Skip to content

Deeplake Types

Deep Lake supports a wide variety of data types for your datasets.

When creating a new column the data type can be defined in multiple ways, which always convert to one of the below datatypes: - Call the below functions directly, e.g. deeplake.types.Text() - If the below function does not take arguments, simply pass the function, e.g. deeplake.types.Text - A string containing the type name, e.g. "text" - A standard python type str - A numpy type np.str_

ds.add_column("col1", deeplake.types.Text())
ds.add_column("col2", deeplake.types.Text)
ds.add_column("col2", "text")
ds.add_column("col3", str)
ds.add_column("col1", np.str_)

All Data Types

Note

For simplicity, all samples assume the following setup code:

import deeplake
from deeplake import types

ds = deeplake.create("mem://test")

deeplake.types.Array

Array(dtype: DataType | str, dimensions: int) -> DataType
Array(dtype: DataType | str, shape: list[int]) -> DataType
Array(
    dtype: DataType | str, dimensions: int, shape: list[int]
) -> DataType

Creates a generic array of data.

Parameters:

Name Type Description Default
dtype DataType | str

DataType | str The datatype of values in the array

required
dimensions int

int The number of dimensions/axes in the array. Unlike specifying shape, there is no constraint on the size of each dimension.

required
shape list[int]

list[int] Constrain the size of each dimension in the array

required

Returns:

Name Type Description
DataType DataType

A new array data type with the specified parameters.

Examples:

Create a three-dimensional array, where each dimension can have any number of elements:

ds.add_column("col1", types.Array("int32", dimensions=3))

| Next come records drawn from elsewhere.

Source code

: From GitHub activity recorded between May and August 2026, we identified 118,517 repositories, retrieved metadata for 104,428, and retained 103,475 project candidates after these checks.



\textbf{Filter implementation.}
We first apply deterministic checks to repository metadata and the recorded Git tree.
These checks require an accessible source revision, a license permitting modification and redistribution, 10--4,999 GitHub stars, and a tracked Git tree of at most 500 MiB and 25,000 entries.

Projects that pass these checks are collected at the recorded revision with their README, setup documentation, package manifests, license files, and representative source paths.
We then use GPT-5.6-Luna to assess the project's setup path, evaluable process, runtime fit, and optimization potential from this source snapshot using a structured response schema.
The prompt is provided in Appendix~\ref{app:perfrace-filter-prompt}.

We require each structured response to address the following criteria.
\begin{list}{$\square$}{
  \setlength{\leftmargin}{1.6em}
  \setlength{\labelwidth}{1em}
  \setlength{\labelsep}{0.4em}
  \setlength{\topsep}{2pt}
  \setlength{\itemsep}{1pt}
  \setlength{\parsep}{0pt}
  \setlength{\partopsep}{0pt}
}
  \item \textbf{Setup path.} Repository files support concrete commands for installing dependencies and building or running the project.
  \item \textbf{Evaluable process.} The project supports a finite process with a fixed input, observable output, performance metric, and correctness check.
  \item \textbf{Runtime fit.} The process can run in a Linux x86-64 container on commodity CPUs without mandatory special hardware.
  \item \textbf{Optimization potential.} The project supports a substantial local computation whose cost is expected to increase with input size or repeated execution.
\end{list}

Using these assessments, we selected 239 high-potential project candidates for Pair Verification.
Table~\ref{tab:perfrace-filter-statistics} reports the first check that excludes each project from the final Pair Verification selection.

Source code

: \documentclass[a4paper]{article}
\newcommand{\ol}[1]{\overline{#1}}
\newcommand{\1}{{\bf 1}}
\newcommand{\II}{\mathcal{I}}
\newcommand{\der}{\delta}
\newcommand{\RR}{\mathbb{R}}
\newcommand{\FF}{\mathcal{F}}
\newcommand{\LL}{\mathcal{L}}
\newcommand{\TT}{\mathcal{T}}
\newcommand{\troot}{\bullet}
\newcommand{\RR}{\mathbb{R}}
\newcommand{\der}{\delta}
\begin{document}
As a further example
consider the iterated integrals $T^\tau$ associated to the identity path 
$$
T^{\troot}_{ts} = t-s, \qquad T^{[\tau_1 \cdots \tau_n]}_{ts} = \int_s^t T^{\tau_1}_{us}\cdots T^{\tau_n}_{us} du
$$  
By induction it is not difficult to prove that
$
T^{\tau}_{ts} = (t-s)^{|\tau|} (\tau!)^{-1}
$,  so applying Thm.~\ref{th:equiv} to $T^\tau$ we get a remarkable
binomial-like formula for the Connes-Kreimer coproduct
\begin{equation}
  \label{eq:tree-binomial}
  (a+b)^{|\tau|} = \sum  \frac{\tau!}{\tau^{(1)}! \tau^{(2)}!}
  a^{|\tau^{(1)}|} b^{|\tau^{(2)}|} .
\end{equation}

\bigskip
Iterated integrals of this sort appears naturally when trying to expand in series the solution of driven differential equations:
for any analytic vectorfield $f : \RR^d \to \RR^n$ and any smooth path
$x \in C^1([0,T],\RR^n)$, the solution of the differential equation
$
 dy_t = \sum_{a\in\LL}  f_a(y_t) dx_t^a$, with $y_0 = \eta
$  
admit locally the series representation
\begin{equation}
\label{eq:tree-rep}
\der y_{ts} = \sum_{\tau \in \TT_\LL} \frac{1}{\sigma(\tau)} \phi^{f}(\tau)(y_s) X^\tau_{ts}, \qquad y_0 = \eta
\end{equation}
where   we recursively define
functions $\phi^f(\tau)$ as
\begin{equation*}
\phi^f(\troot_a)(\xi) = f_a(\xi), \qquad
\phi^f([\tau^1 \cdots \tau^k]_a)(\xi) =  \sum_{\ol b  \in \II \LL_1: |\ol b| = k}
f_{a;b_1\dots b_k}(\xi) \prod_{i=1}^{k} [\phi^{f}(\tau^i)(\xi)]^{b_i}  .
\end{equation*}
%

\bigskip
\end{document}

Create a three-dimensional array, where each dimension has a known size:

ds.add_column("col2", types.Array(types.Float32(), shape=[50, 30, 768]))

deeplake.types.Binary module-attribute

Binary quantization type for embeddings.

This slightly decreases accuracy of searches while significantly improving query time by storing a binary quantized representation instead of the full embedding.

deeplake.types.BinaryMask

BinaryMask(
    sample_compression: str | None = None,
    chunk_compression: str | None = None,
) -> Type

In binary mask, pixel value is a boolean for whether there is/is-not an object of a class present.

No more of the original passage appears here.